Buried and Surface Mine Detection From Thermal Image Time Series


KAYA S., LELOĞLU U. M.

IEEE JOURNAL OF SELECTED TOPICS IN APPLIED EARTH OBSERVATIONS AND REMOTE SENSING, cilt.10, sa.10, ss.4544-4552, 2017 (SCI-Expanded) identifier identifier

Özet

Millions of buried and surface landmines throughout the world will continue to kill and injure people for many decades. Reliable landmine detection systems, especially those that do not require that an operator enters a minefield, are demanded. In such systems, data are captured by sensors and processed with signal-processing techniques. In recent studies, ground-penetrating radars, ultrasound transducers, metal detectors, and infrared sensors have been used to capture data as individual images or image time series.
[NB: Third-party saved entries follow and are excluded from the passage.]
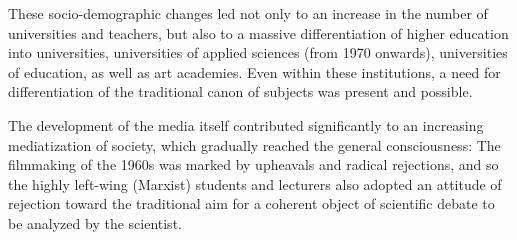 \documentclass{tufte-handout}
\begin{document}
These socio-demographic changes led not only to an increase in the
number of universities and teachers, but also to a massive
differentiation of higher education into universities, universities of
applied sciences (from 1970 onwards), universities of education, as well
as art academies. Even within these institutions, a need for
differentiation of the traditional canon of subjects was present and
possible.

The development of the media itself contributed significantly to an
increasing mediatization of society, which gradually reached the general
consciousness: The filmmaking of the 1960s was marked by upheavals and
radical rejections, and so the highly left-wing (Marxist) students and
lecturers also adopted an attitude of rejection toward the traditional
aim for a coherent object of scientific debate to be analyzed by the
scientist.
\end{document}
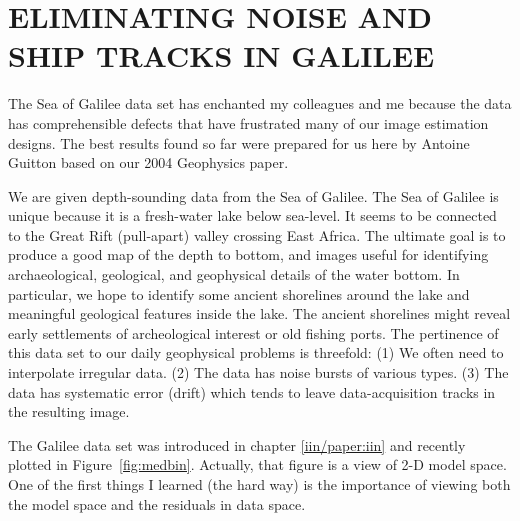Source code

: \section{ELIMINATING NOISE AND SHIP TRACKS IN GALILEE}

\par
The Sea of Galilee data set has enchanted my colleagues and me
because the data has comprehensible defects
that have frustrated many of our image estimation designs.
The best results found so far were prepared for us here
by Antoine Guitton based on our 2004 Geophysics paper.

\par

We are given depth-sounding data from the Sea of 
Galilee.  The Sea of Galilee is unique
because it is a fresh-water lake below sea-level.
It seems to be connected to the Great Rift (pull-apart)
valley crossing East Africa. The ultimate goal is to produce a good map of
the depth to bottom, and images useful for identifying archaeological,
geological, and geophysical details of the water bottom. In particular,
we hope to identify some ancient shorelines around the lake and meaningful 
geological features inside the lake. The ancient shorelines might
reveal early settlements of archeological interest or old fishing ports.
The pertinence of this data set to our daily geophysical problems is threefold:
(1) We often need to interpolate irregular data.
(2) The data has noise bursts of various types.
(3) The data has systematic error (drift)
which tends to leave data-acquisition tracks in the resulting image.

\par
The Galilee data set was introduced in chapter \ref{iin/paper:iin}
and recently plotted in Figure~\ref{fig:medbin}.
Actually, that figure is a view of 2-D model space.
One of the first things I learned (the hard way) is the importance
of viewing both the model space and the residuals in data space.
\par
{}

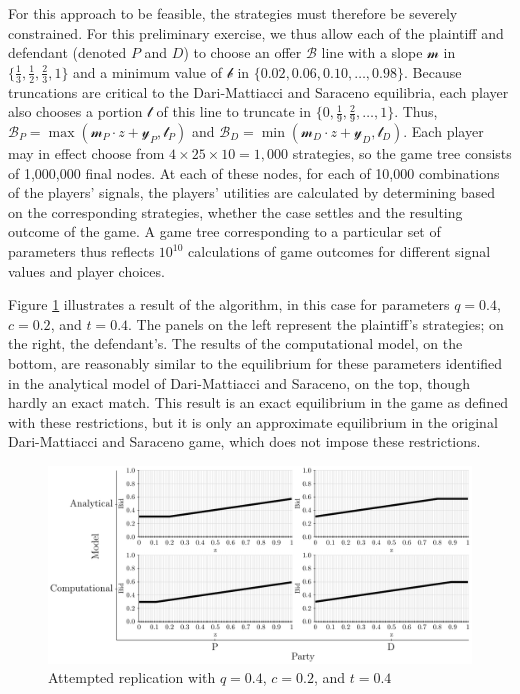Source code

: \documentclass{article}
\begin{document}
For this approach to be feasible, the strategies must therefore be severely constrained. For this preliminary exercise, we thus allow each of the plaintiff and defendant (denoted $P$ and $D$) to choose an offer $\mathcal{B}$ line with a slope $\mathcal{m}$ in $\{ \frac{1}{3}, \frac{1}{2}, \frac{2}{3}, 1 \}$ and a minimum value of $\mathcal{b}$ in $\{0.02, 0.06, 0.10, \ldots, 0.98\}$. Because truncations are critical to the Dari-Mattiacci and Saraceno equilibria, each player also chooses a portion $\mathcal{t}$ of this line to truncate in $\{0, \frac{1}{9}, \frac{2}{9}, \ldots, 1\}$. Thus, $\mathcal{B}_P = \max(\mathcal{m}_P \cdot z + \mathcal{y}_P , \mathcal{t}_P)$  and $\mathcal{B}_D = \min(\mathcal{m}_D \cdot z + \mathcal{y}_D , \mathcal{t}_D)$. Each player may in effect choose from $4 \times 25 \times 10 = 1,000$ strategies, so the game tree consists of 1,000,000 final nodes. At each of these nodes, for each of 10,000 combinations of the players' signals, the players' utilities are calculated by determining based on the corresponding strategies, whether the case settles and the resulting outcome of the game. A game tree corresponding to a particular set of parameters thus reflects $10^{10}$ calculations of game outcomes for different signal values and player choices.

Figure \ref{fig:replication1} illustrates a result of the algorithm, in this case for parameters $q = 0.4$, $c = 0.2$, and $t = 0.4$. The panels on the left represent the plaintiff's strategies; on the right, the defendant's. The results of the computational model, on the bottom, are reasonably similar to the equilibrium for these parameters identified in the analytical model of Dari-Mattiacci and Saraceno, on the top, though hardly an exact match. This result is an exact equilibrium in the game as defined with these restrictions, but it is only an approximate equilibrium in the original Dari-Mattiacci and Saraceno game, which does not impose these restrictions. 

\begin{figure}[h!]
\centering
\includegraphics[scale=0.52, trim={0in 0in 0in 0in}, clip]{../Figures/replication1.pdf}
\caption{Attempted replication with $q = 0.4$, $c = 0.2$, and $t = 0.4$}
\label{fig:replication1}
\end{figure}
\end{document}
Bare soil and mines have different thermal characteristics, and this difference can be observed on the soil surface with thermal sensors. Since this is a dynamic behavior driven by radiation from the sun and changes with temperature during the day, it can be observed better in thermal image time series. In the proposed method, a two-step approach is adopted: pixelwise classification followed by mine detection. In the first step, a specific spatial filter is applied on images and the filtered image series is classified pixelwise using supervised classification. In the second step, the classified pixels are combined after a smoothing operation to detect mines. The types of the detected mines can also be determined. The method is tested on real data to quantify its classification and detection performance. The results are quite promising. Among the classifiers tested in this paper, the quadratic discriminate function classifier produces the best results.